Write out the data exactly from its first line onward, ending with the line in which "3. After rasterizing" appears.
+ + + +
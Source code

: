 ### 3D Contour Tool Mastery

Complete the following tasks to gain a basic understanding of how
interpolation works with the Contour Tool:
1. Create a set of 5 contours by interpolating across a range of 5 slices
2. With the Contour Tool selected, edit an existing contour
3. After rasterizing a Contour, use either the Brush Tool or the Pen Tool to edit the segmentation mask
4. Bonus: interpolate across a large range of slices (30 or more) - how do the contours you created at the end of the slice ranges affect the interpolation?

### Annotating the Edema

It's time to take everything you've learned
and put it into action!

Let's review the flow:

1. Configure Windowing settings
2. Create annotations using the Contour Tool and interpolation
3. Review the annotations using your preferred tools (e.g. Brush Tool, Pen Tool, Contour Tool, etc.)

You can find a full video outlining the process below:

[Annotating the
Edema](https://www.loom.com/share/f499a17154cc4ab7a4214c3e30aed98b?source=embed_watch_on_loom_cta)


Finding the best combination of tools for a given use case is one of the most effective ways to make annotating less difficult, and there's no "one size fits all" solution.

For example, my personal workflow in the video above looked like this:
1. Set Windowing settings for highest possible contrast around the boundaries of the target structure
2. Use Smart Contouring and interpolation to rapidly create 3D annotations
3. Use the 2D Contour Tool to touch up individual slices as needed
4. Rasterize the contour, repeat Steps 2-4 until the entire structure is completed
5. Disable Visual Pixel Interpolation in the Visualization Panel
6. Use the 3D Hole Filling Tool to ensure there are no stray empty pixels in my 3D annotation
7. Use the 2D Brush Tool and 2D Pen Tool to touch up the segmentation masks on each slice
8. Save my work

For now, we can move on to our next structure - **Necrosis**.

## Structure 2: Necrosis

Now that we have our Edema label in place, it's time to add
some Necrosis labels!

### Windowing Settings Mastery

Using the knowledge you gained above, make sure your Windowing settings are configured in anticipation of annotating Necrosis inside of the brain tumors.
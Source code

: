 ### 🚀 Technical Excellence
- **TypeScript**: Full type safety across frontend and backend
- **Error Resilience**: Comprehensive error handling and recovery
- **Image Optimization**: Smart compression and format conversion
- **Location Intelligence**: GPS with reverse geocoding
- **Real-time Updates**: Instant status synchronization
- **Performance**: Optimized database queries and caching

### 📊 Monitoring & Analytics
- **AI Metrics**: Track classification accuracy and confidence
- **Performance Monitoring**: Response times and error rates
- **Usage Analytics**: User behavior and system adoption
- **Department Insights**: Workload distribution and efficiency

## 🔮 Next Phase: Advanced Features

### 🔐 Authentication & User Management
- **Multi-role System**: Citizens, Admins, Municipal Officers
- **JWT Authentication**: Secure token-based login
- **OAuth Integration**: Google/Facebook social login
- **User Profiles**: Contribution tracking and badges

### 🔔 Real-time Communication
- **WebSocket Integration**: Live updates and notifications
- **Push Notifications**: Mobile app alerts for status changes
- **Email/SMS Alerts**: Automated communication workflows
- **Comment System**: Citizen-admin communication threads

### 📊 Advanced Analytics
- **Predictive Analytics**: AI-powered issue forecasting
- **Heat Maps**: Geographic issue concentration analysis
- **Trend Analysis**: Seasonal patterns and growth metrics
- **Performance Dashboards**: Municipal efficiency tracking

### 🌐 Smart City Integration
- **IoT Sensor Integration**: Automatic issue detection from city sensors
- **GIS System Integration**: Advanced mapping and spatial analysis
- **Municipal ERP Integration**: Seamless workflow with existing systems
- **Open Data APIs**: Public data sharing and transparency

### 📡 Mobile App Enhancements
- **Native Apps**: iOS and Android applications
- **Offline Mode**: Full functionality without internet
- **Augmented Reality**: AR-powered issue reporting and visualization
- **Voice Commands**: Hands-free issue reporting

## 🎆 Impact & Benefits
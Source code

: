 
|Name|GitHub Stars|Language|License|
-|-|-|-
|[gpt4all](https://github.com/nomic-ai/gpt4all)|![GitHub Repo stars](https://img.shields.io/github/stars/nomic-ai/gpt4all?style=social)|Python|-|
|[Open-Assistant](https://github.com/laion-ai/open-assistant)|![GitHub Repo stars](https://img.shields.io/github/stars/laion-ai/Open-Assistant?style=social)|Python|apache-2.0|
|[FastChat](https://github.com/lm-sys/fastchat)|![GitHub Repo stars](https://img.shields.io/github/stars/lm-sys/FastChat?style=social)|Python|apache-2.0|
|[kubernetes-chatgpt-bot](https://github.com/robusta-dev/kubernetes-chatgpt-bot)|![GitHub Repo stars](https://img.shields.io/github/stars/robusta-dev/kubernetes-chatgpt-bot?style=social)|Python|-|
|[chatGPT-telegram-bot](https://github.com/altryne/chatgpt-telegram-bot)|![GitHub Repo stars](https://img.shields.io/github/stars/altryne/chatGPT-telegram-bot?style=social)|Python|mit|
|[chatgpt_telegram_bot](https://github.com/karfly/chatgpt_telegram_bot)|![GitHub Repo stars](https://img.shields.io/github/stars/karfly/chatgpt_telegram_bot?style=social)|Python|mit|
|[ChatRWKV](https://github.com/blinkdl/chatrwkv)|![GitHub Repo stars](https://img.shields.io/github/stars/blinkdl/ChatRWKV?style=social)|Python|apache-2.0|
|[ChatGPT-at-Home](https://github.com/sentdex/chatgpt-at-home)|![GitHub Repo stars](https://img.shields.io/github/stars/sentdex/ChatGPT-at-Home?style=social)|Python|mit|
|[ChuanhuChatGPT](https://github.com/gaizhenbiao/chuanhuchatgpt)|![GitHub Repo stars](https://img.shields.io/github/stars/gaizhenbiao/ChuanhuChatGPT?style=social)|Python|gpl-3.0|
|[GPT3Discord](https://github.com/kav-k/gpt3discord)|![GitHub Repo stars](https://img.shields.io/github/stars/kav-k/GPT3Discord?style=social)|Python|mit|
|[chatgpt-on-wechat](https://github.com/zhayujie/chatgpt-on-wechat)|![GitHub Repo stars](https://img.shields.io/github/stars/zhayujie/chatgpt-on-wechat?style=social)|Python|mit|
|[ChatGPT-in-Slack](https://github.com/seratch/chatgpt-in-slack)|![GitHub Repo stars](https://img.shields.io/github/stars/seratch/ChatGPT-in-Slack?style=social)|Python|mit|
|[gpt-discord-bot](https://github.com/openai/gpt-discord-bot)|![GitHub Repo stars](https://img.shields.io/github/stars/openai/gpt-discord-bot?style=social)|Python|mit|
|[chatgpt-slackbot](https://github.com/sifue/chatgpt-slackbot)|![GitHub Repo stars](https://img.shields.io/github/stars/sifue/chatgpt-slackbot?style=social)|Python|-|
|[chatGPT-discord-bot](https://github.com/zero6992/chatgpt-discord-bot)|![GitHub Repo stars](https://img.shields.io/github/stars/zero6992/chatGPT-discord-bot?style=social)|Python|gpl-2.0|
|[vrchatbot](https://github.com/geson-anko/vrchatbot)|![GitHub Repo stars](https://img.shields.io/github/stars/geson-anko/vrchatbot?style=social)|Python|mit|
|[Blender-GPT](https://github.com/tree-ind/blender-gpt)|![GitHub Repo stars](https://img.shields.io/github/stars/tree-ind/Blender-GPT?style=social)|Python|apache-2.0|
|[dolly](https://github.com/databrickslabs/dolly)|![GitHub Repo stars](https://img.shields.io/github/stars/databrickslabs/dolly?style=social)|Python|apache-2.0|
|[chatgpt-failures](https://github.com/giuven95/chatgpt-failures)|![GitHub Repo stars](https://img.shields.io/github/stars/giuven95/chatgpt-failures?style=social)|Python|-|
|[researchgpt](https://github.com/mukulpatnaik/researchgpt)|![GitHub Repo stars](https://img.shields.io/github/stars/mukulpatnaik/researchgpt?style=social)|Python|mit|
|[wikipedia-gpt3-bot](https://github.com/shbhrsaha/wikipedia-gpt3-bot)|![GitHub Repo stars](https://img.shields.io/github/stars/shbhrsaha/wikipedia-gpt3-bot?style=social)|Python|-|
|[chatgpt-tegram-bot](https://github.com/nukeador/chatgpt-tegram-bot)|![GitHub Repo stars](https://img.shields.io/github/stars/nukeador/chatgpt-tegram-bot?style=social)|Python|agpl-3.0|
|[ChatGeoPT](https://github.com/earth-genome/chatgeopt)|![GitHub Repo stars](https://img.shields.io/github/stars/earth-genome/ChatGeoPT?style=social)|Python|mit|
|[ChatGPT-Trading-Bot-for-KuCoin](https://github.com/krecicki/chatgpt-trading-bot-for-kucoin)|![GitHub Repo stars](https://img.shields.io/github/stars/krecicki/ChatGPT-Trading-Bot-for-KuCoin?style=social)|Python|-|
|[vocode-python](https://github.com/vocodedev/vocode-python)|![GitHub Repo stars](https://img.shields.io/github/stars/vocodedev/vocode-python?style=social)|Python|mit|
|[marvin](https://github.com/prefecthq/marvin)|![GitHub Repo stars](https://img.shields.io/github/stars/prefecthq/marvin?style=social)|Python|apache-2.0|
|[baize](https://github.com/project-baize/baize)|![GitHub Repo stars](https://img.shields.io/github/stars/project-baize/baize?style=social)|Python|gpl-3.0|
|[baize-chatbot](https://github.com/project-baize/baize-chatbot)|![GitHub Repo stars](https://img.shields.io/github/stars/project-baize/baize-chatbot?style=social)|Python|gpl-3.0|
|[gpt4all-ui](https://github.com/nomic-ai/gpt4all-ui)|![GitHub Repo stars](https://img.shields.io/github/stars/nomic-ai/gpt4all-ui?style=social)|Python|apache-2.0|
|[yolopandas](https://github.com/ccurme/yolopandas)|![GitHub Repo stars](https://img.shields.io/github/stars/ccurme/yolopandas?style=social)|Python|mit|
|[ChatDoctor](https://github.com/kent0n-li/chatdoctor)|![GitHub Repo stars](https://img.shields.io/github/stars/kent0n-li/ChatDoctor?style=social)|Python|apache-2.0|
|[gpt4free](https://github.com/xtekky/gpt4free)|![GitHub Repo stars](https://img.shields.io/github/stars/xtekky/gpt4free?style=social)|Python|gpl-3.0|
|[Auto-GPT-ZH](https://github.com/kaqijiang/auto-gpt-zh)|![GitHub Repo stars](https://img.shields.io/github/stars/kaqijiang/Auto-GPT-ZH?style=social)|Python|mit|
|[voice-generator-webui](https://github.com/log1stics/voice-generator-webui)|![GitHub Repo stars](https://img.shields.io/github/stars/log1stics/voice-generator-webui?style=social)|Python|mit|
+ + + +
Exercise response —
Source code

: ### 3D Contour Tool Mastery

Complete the following tasks to gain a basic understanding of how
interpolation works with the Contour Tool:
1. Create a set of 5 contours by interpolating across a range of 5 slices
2. With the Contour Tool selected, edit an existing contour
3. After rasterizing a Contour, use either the Brush Tool or the Pen Tool to edit the segmentation mask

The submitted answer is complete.